- _Recorded information_:

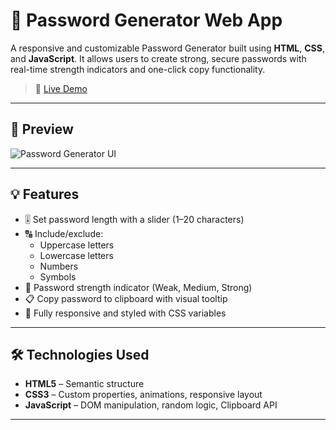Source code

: # 🔐 Password Generator Web App

A responsive and customizable Password Generator built using **HTML**, **CSS**, and **JavaScript**. It allows users to create strong, secure passwords with real-time strength indicators and one-click copy functionality.

> 🚀 [Live Demo](https://password-generator-rho-lime.vercel.app/) 

---

## 📸 Preview

![Password Generator UI](https://github.com/FABvivek/password-generator/issues/1) <!-- Optional: Add image from GitHub or Vercel -->

---

## 💡 Features

- 🎚️ Set password length with a slider (1–20 characters)
- 🔠 Include/exclude:
  - Uppercase letters
  - Lowercase letters
  - Numbers
  - Symbols
- 🧠 Password strength indicator (Weak, Medium, Strong)
- 📋 Copy password to clipboard with visual tooltip
- 🎨 Fully responsive and styled with CSS variables

---

## 🛠️ Technologies Used

- **HTML5** – Semantic structure
- **CSS3** – Custom properties, animations, responsive layout
- **JavaScript** – DOM manipulation, random logic, Clipboard API

---

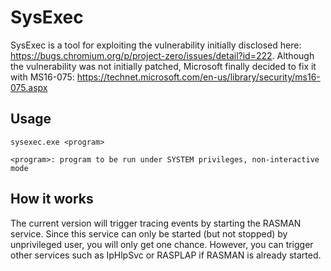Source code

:# SysExec

SysExec is a tool for exploiting the vulnerability initially disclosed here: https://bugs.chromium.org/p/project-zero/issues/detail?id=222.
Although the vulnerability was not initially patched, Microsoft finally decided to fix it with MS16-075: https://technet.microsoft.com/en-us/library/security/ms16-075.aspx

## Usage
    sysexec.exe <program>
    
    <program>: program to be run under SYSTEM privileges, non-interactive mode
    
    
    
## How it works

The current version will trigger tracing events by starting the RASMAN service.
Since this service can only be started (but not stopped) by unprivileged user, you will only get one chance.
However, you can trigger other services such as IpHlpSvc or RASPLAP if RASMAN is already started.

- _What the task requires_: This exercise calls for the complete listing, returned exactly and without images.

- _Output below_:
Source code

: # 🔐 Password Generator Web App

A responsive and customizable Password Generator built using **HTML**, **CSS**, and **JavaScript**. It allows users to create strong, secure passwords with real-time strength indicators and one-click copy functionality.

> 🚀 [Live Demo](https://password-generator-rho-lime.vercel.app/) 

---

## 📸 Preview

![Password Generator UI](https://github.com/FABvivek/password-generator/issues/1) <!-- Optional: Add image from GitHub or Vercel -->

---

## 💡 Features

- 🎚️ Set password length with a slider (1–20 characters)
- 🔠 Include/exclude:
  - Uppercase letters
  - Lowercase letters
  - Numbers
  - Symbols
- 🧠 Password strength indicator (Weak, Medium, Strong)
- 📋 Copy password to clipboard with visual tooltip
- 🎨 Fully responsive and styled with CSS variables

---

## 🛠️ Technologies Used

- **HTML5** – Semantic structure
- **CSS3** – Custom properties, animations, responsive layout
- **JavaScript** – DOM manipulation, random logic, Clipboard API

---

Source code

:# SysExec

SysExec is a tool for exploiting the vulnerability initially disclosed here: https://bugs.chromium.org/p/project-zero/issues/detail?id=222.
Although the vulnerability was not initially patched, Microsoft finally decided to fix it with MS16-075: https://technet.microsoft.com/en-us/library/security/ms16-075.aspx

## Usage
    sysexec.exe <program>
    
    <program>: program to be run under SYSTEM privileges, non-interactive mode
    
    
    
## How it works

The current version will trigger tracing events by starting the RASMAN service.
Since this service can only be started (but not stopped) by unprivileged user, you will only get one chance.
However, you can trigger other services such as IpHlpSvc or RASPLAP if RASMAN is already started.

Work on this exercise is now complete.